*Task objective*.
Please show every line from the entries that carries the word "optical".

*Data provided*.
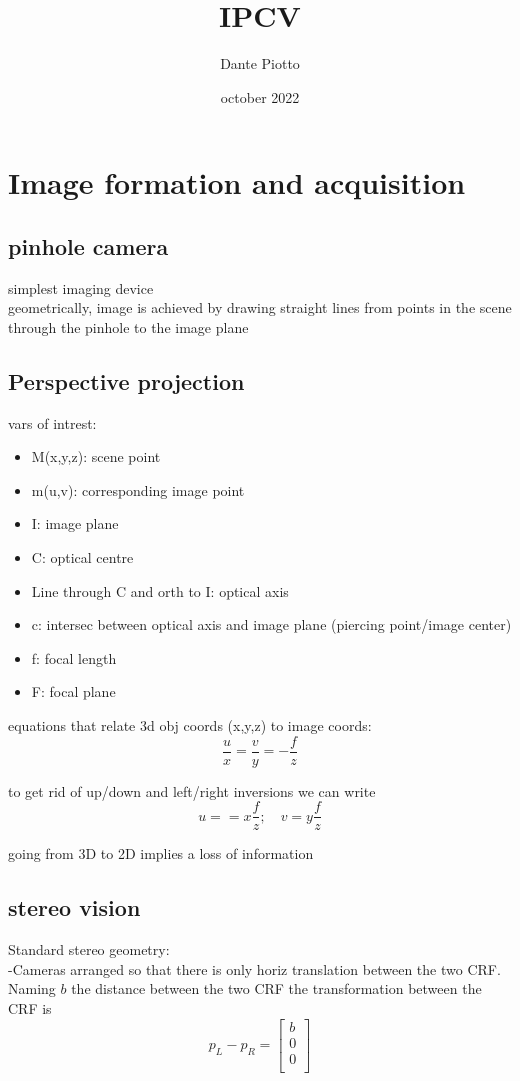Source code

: \documentclass{article}
\title{IPCV}
\author{Dante Piotto}
\date{october 2022}
\begin{document}
\section{Image formation and acquisition}

\subsection{pinhole camera}
simplest imaging device\\
geometrically, image is achieved by drawing straight lines from points in the scene through the pinhole to the image plane

\subsection{Perspective projection}
vars of intrest:
\begin{itemize}
	\item M(x,y,z): scene point
	\item m(u,v): corresponding image point
	\item I: image plane
	\item C: optical centre
	\item Line through C and orth to I: optical axis
	\item c: intersec between optical axis and image plane (piercing point/image center)
	\item f: focal length
	\item F: focal plane
\end{itemize}

equations that relate 3d obj coords (x,y,z) to image coords:
\begin{equation}
	\frac{u}{x} = \frac{v}{y}=- \frac{f}{z}
\end{equation}

to get rid of up/down and left/right inversions we can write
\begin{equation}
		u= = x \frac{f}{z}; \quad v=y \frac{f}{z}
\end{equation}

going from 3D to 2D implies a loss of information

\subsection{stereo vision}

Standard stereo geometry:\\
-Cameras arranged so that there is only horiz translation between the two CRF. Naming $b$ the distance between the two CRF the transformation between the CRF is
\begin{equation}
	p_L-p_R = \begin{bmatrix}
	b\\
	0\\
	0\\
	\end{bmatrix}
\end{equation}
\end{document}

*Task response*.
	\item C: optical centre
	\item Line through C and orth to I: optical axis
	\item c: intersec between optical axis and image plane (piercing point/image center)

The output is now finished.